Page MenuHomePhabricator

Generalize request templating for service requests
Closed, ResolvedPublic

Description

This is currently a todo at

https://github.com/wikimedia/restbase/blob/a9b13b658bc392f3e3c2e1c27026d65be68d7d7c/lib/router.js#L108

(note that this is on the 'modules' branch).

We should be able to use the existing request handler code for the templating.

An example for the 'service' stanza is at https://github.com/wikimedia/restbase/blob/a9b13b658bc392f3e3c2e1c27026d65be68d7d7c/interfaces/mediawiki/v1/content.yaml#L47. It is intended to support full request templating the way the request handler does as well.

Example template:

{
  method: 'post',
  uri: '/{domain}/...', 
  headers: {
    'cache-control': '{cache-control}',
    'foobar': 'Some value'
  },
  body: {
    a: '{a}' // equivalent to $.request.body.a
  }
}

Event Timeline

GWicke assigned this task to mobrovac.
GWicke reassigned this task from mobrovac to Hardikj.
GWicke raised the priority of this task from to High.
GWicke updated the task description. (Show Details)
GWicke set Security to None.
GWicke removed a subscriber: Aklapper.

A basic version of this has now landed.

Since this is now going to be used in a hot path we should optimize and clean up request templating a bit. @Hardikj, lets use this ticket to track that follow-up work as well?

GWicke renamed this task from Implement request templating for service requests to Improve request templating for service requests.Mar 15 2015, 4:25 PM
GWicke lowered the priority of this task from High to Medium.

Let me try to provide some background for this task.

We often have a need to template a backend or internal request based on an incoming request. Currently we already have support to do this on the URL, but more general request templating support is still missing.

The main requirements are:

  • ability to template the URL (already implemented)
  • ability to construct a new set of headers, some of which might be templated
  • ability to forward and possibly template a new JSON body

For the syntax, we have been toying with $var and {var}. The latter is what we use in URI templates already, so it would provide some degree of consistency to keep using it in templates.

While full string templating (with a mix of literals & variables) in headers etc would be desirable at some point, we can start by only supporting references to complete values:

{
  method: 'post',
  uri: '/{domain}/...', 
  headers: {
    'cache-control': '{cache-control}',
    'foobar': 'Some value'
  },
  body: {
    a: '{a}' // equivalent to req.body.a
  }
}

In this scheme, name resolution could be context-dependent. For a template parameter {domain} in the uri component, we reference req.params.domain first (should perhaps be req.uri.domain for consistency, later). If that fails, we switch to the global namespace, which should for now contain req, a reference to the original request. Similarly, a template string in headers would default to the namespace req.headers.* first.
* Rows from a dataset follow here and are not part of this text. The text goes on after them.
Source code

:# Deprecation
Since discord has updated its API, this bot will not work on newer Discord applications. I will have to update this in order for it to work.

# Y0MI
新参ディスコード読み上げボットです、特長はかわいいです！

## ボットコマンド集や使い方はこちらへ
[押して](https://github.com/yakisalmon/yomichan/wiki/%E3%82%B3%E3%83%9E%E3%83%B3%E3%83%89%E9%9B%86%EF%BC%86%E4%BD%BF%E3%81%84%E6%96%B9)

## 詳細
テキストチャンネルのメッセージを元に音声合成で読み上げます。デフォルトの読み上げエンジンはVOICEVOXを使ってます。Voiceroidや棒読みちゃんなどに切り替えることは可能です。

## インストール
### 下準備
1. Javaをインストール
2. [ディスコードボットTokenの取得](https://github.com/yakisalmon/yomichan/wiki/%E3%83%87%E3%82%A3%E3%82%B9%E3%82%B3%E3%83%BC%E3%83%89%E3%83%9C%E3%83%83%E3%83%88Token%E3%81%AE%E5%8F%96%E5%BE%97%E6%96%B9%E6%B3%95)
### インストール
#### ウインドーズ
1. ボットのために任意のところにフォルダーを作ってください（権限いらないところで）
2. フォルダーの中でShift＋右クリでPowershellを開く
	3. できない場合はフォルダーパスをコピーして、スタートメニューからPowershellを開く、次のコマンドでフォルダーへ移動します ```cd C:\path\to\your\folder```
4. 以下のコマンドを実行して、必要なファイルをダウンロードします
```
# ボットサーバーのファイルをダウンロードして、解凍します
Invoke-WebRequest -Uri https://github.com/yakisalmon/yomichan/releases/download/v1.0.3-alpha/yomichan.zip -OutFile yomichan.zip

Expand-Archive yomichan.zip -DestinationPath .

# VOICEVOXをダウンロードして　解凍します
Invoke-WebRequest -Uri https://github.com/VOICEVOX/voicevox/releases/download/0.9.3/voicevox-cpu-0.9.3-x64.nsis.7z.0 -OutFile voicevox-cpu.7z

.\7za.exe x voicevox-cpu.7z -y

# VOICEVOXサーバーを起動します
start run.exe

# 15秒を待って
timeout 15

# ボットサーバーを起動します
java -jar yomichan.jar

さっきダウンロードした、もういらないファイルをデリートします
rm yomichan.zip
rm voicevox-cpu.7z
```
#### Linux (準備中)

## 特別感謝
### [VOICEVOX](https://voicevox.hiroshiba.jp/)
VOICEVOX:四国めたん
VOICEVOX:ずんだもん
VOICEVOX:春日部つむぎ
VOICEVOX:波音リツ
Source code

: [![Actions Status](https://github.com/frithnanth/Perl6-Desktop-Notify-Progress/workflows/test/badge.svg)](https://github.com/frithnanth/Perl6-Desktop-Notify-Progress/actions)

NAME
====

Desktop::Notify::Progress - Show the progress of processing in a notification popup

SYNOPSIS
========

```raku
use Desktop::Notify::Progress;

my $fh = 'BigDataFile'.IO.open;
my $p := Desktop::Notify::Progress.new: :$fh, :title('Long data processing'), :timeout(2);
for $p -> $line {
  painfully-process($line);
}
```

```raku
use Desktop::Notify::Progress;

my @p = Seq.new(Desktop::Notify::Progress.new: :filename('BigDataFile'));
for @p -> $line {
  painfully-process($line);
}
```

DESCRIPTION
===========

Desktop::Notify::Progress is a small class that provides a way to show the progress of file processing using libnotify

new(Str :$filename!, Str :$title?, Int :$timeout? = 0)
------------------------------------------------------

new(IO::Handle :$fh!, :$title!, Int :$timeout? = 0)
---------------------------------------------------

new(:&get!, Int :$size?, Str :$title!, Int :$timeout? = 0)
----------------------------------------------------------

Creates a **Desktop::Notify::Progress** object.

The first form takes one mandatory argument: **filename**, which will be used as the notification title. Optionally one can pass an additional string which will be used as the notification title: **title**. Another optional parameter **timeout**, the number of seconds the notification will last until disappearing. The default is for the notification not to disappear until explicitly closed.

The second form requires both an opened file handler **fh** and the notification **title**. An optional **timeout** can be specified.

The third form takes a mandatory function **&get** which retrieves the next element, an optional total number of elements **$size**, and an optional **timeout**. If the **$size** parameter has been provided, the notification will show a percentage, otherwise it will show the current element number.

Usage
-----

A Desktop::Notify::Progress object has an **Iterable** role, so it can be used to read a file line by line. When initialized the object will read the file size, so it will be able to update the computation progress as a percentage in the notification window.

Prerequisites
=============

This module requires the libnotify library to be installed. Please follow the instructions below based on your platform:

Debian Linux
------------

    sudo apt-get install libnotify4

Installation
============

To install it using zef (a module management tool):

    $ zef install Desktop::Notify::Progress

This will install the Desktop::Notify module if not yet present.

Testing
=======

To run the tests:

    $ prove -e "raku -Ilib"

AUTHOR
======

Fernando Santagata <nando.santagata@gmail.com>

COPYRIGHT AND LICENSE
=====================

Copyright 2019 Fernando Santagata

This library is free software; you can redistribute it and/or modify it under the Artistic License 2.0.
References of the form '{a}' can potentially reference a structure without flattening it to a string. This is especially important in the body. Flattening should only happen if a) a mixed template with string literals is supplied (later!), or b) at the end of templating, to coerce the result to the type expected for the context (ex: headers are expected to be strings).

These templates are used in very hot code paths. This means that they need to perform well. An approach to make them fast is to compile them to native code. The challenge with doing so is keeping this secure. We might be able to steal some ideas & code (especially around name resolution / namespace control) from https://github.com/gwicke/tassembly, a general templating backend primarily aimed at web templating. We could even consider using it for general string templating later, but can't directly use it for references like '{a}' as tassembly currently only supports building up strings.

See also:

GWicke renamed this task from Improve request templating for service requests to Generalize request templating for service requests.Jul 20 2015, 4:07 PM

LGTM, except I'd point out that we want the templates to mean if a value is present, use that, otherwise skip it. E.g. for

headers:
  cache-control: '{cache-control}'

we want the sub-request to contain a cache-control header iff the original request contains one, i.e. if {cache-control} resolves to something other than null, undefined or an empty string. Naturally, all of the other headers not in the template should be dropped.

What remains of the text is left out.